I have been to various links, did hours of googling but could not find a simple way to convert the JSON data received from Tweepy StreamingListener() to python dictionary so that it can be used with pandas DataFrame. What i did was save the data received to a json file and then read using json library. But there are various errors.
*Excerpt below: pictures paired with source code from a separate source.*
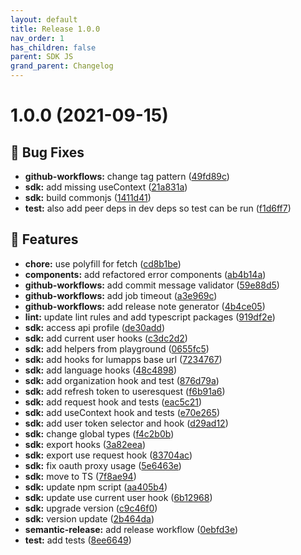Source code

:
 ```yaml
---
layout: default
title: Release 1.0.0
nav_order: 1
has_children: false
parent: SDK JS
grand_parent: Changelog
---
```


# 1.0.0 (2021-09-15)


## 🐛 Bug Fixes

* **github-workflows:** change tag pattern ([49fd89c](https://github.com/lumapps/lumapps-sdk-js/commit/49fd89cd06f49b8bafdcd2c3a3b4986db1db27a5))
* **sdk:** add missing useContext ([21a831a](https://github.com/lumapps/lumapps-sdk-js/commit/21a831a23cbf30846068978137f23831cd90bfdd))
* **sdk:** build commonjs ([1411d41](https://github.com/lumapps/lumapps-sdk-js/commit/1411d416d0a994e7767f95b0c5f8926e52bf6779))
* **test:** also add peer deps in dev deps so test can be run ([f1d6ff7](https://github.com/lumapps/lumapps-sdk-js/commit/f1d6ff777afa86034e3493c02d7c470f7a57583f))


## 🚀 Features

* **chore:** use polyfill for fetch ([cd8b1be](https://github.com/lumapps/lumapps-sdk-js/commit/cd8b1be15f74547bf98134fb9d94294491b34658))
* **components:** add refactored error components ([ab4b14a](https://github.com/lumapps/lumapps-sdk-js/commit/ab4b14afdb9bcdfbfc1ede48667f2ae916bb9d7d))
* **github-workflows:** add commit message validator ([59e88d5](https://github.com/lumapps/lumapps-sdk-js/commit/59e88d5054437a708d1d22c0795162b49ee84836))
* **github-workflows:** add job timeout ([a3e969c](https://github.com/lumapps/lumapps-sdk-js/commit/a3e969cabfb2b26d7708274c3c97b27548d5584a))
* **github-workflows:** add release note generator ([4b4ce05](https://github.com/lumapps/lumapps-sdk-js/commit/4b4ce05aa0c8b35a22d7e9eda9751f672150190c))
* **lint:** update lint rules and add typescript packages ([919df2e](https://github.com/lumapps/lumapps-sdk-js/commit/919df2e2584206ac85e6a9b1528cd8b6b2473a14))
* **sdk:** access api profile ([de30add](https://github.com/lumapps/lumapps-sdk-js/commit/de30addaa542fbd26f1e352b5c22cc62a98ab2ab))
* **sdk:** add current user hooks ([c3dc2d2](https://github.com/lumapps/lumapps-sdk-js/commit/c3dc2d247b733299fdd9d0beb8f0ffbb292533dc))
* **sdk:** add helpers from playground ([0655fc5](https://github.com/lumapps/lumapps-sdk-js/commit/0655fc59d3d522880f39f030e1615d54ea974a9e))
* **sdk:** add hooks for lumapps base url ([7234767](https://github.com/lumapps/lumapps-sdk-js/commit/72347679a1820211a17707b5209781e46c3ff294))
* **sdk:** add language hooks ([48c4898](https://github.com/lumapps/lumapps-sdk-js/commit/48c48984601a39e9ce13cb418e57bb0f4489a2fe))
* **sdk:** add organization hook and test ([876d79a](https://github.com/lumapps/lumapps-sdk-js/commit/876d79a5f5e65079de9fdff959baa93fc5575b48))
* **sdk:** add refresh token to useresquest ([f6b91a6](https://github.com/lumapps/lumapps-sdk-js/commit/f6b91a6208947a49a5fbad3ef66a35a2511a1a68))
* **sdk:** add request hook and tests ([eac5c21](https://github.com/lumapps/lumapps-sdk-js/commit/eac5c216663fa0198e2c8b127b0f784c4082327a))
* **sdk:** add useContext hook and tests ([e70e265](https://github.com/lumapps/lumapps-sdk-js/commit/e70e26583298179b1fc6962ff2c198aa1d5d2355))
* **sdk:** add user token selector and hook ([d29ad12](https://github.com/lumapps/lumapps-sdk-js/commit/d29ad12a7bf8e662d52d83b4ee441f84022886cc))
* **sdk:** change global types ([f4c2b0b](https://github.com/lumapps/lumapps-sdk-js/commit/f4c2b0b330c382a51b1443c78b49f1ffae0a8c54))
* **sdk:** export hooks ([3a82eea](https://github.com/lumapps/lumapps-sdk-js/commit/3a82eeae7ef4c3d498ab31d1e3e48f3a1016a954))
* **sdk:** export use request hook ([83704ac](https://github.com/lumapps/lumapps-sdk-js/commit/83704aca74abaa638f9fdb1e590dc09dced5f43e))
* **sdk:** fix oauth proxy usage ([5e6463e](https://github.com/lumapps/lumapps-sdk-js/commit/5e6463ed39c558d08fa9085c44b88e385aed3b23))
* **sdk:** move to TS ([7f8ae94](https://github.com/lumapps/lumapps-sdk-js/commit/7f8ae94d5c9699c2901669172efaea27d194fc59))
* **sdk:** update npm script ([aa405b4](https://github.com/lumapps/lumapps-sdk-js/commit/aa405b408ef836863b3bbe3e176c36f27be7b730))
* **sdk:** update use current user hook ([6b12968](https://github.com/lumapps/lumapps-sdk-js/commit/6b129684acb508ffcfed9ce2537baf925d899023))
* **sdk:** upgrade version ([c9c46f0](https://github.com/lumapps/lumapps-sdk-js/commit/c9c46f0a7b3d4aee7d39ce28a1cb11b546953e0f))
* **sdk:** version update ([2b464da](https://github.com/lumapps/lumapps-sdk-js/commit/2b464da0360c2e1bfa303c4337992629c4b67142))
* **semantic-release:** add release workflow ([0ebfd3e](https://github.com/lumapps/lumapps-sdk-js/commit/0ebfd3e6144c1c2c92e8c90febf4d4ecc9feb41f))
* **test:** add tests ([8ee6649](https://github.com/lumapps/lumapps-sdk-js/commit/8ee66494fab8a5dab87d9dc3cebd8e90e983be30))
I've also tried saving stream data to list and then convert to dictionary but of no use.
Here is my code:
class StreamCollector(StreamListener):
def __init__(self, api=None):
super(StreamListener, self).__init__()
self.num_tweets = 0
def on_data(self, raw_data):
try:
with open('java.json', 'a') as f:
f.write(raw_data)
self.num_tweets += 1
if self.num_tweets > 4:
return False
else:
return True
except BaseException as base_ex:
print(base_ex)
return False
def on_error(self, status_code):
print("Error Status code: --> {}".format(status_code))
return True
try:
twitterStream = Stream(auth, StreamCollector())
twitterStream.filter(track=['#Java'])
tweetDict = json.loads('java.json')
print(type(tweetDict))
print(tweetDict)
except TweepError as e:
print(e)
The above code produces following error:
raise JSONDecodeError("Expecting value", s, err.value) from None json.decoder.JSONDecodeError: Expecting value: line 1 column 1 (char 0)
EDIT- I checked my JSON and it appears to me that instead of one object, JSON has multiple objects which throws an error
eg:
{"name":"abc","created_at":"abc date"} //No comma
{"name":"xyz","created_at":"xyz date"}
The JSON file does not even have a root object or an array How should i correct it?